=== What to produce ===
Only the count is wanted here: how many lines of the entries hold the string "Project"?

=== Plain-text document sources ===
##########

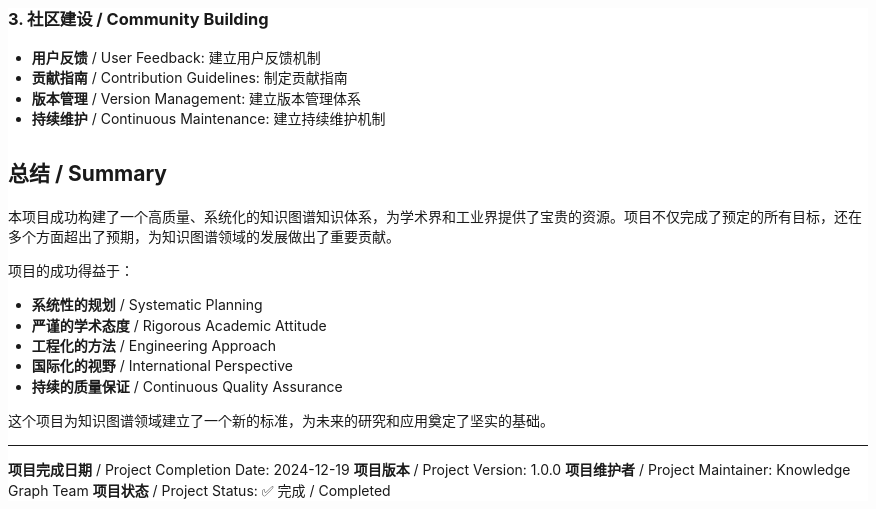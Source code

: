 ### 3. 社区建设 / Community Building

- **用户反馈** / User Feedback: 建立用户反馈机制
- **贡献指南** / Contribution Guidelines: 制定贡献指南
- **版本管理** / Version Management: 建立版本管理体系
- **持续维护** / Continuous Maintenance: 建立持续维护机制

## 总结 / Summary

本项目成功构建了一个高质量、系统化的知识图谱知识体系，为学术界和工业界提供了宝贵的资源。项目不仅完成了预定的所有目标，还在多个方面超出了预期，为知识图谱领域的发展做出了重要贡献。

项目的成功得益于：

- **系统性的规划** / Systematic Planning
- **严谨的学术态度** / Rigorous Academic Attitude
- **工程化的方法** / Engineering Approach
- **国际化的视野** / International Perspective
- **持续的质量保证** / Continuous Quality Assurance

这个项目为知识图谱领域建立了一个新的标准，为未来的研究和应用奠定了坚实的基础。

---

**项目完成日期** / Project Completion Date: 2024-12-19
**项目版本** / Project Version: 1.0.0
**项目维护者** / Project Maintainer: Knowledge Graph Team
**项目状态** / Project Status: ✅ 完成 / Completed
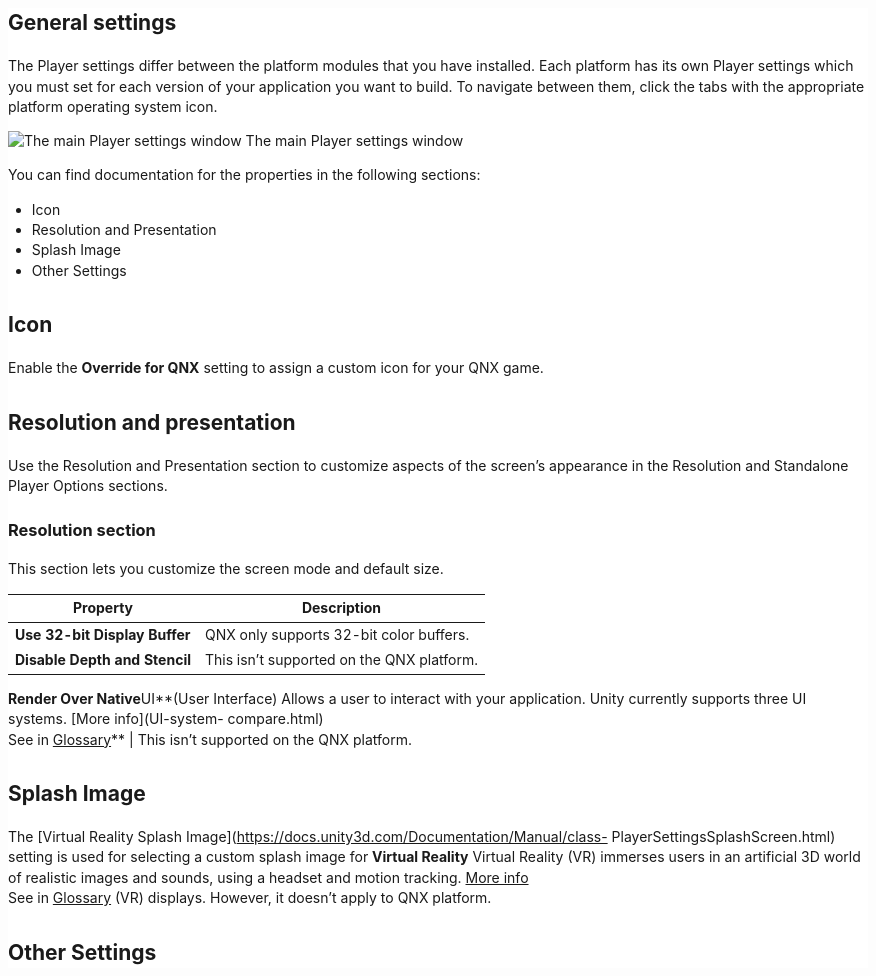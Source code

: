 ## General settings

The Player settings differ between the platform modules that you have
installed. Each platform has its own Player settings which you must set for
each version of your application you want to build. To navigate between them,
click the tabs with the appropriate platform operating system icon.

![The main Player settings window](../uploads/Main/qnx-player-settings.png)
The main Player settings window

You can find documentation for the properties in the following sections:

  * Icon
  * Resolution and Presentation
  * Splash Image
  * Other Settings

## Icon

Enable the **Override for QNX** setting to assign a custom icon for your QNX
game.

##  Resolution and presentation

Use the Resolution and Presentation section to customize aspects of the
screen’s appearance in the Resolution and Standalone Player Options sections.

### Resolution section

This section lets you customize the screen mode and default size.

Property | Description  
---|---  
**Use 32-bit Display Buffer** | QNX only supports 32-bit color buffers.  
**Disable Depth and Stencil** | This isn’t supported on the QNX platform.  
**Render Over Native**UI**(User Interface) Allows a user to interact with your
application. Unity currently supports three UI systems. [More info](UI-system-
compare.html)  
See in [Glossary](Glossary.html#UI)** | This isn’t supported on the QNX platform.  
  
##  Splash Image

The [Virtual Reality Splash
Image](https://docs.unity3d.com/Documentation/Manual/class-
PlayerSettingsSplashScreen.html) setting is used for selecting a custom splash
image for **Virtual Reality** Virtual Reality (VR) immerses users in an
artificial 3D world of realistic images and sounds, using a headset and motion
tracking. [More info](VROverview.html)  
See in [Glossary](Glossary.html#VirtualReality) (VR) displays. However, it
doesn’t apply to QNX platform.

##  Other Settings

##########

=== Exercise response ===
4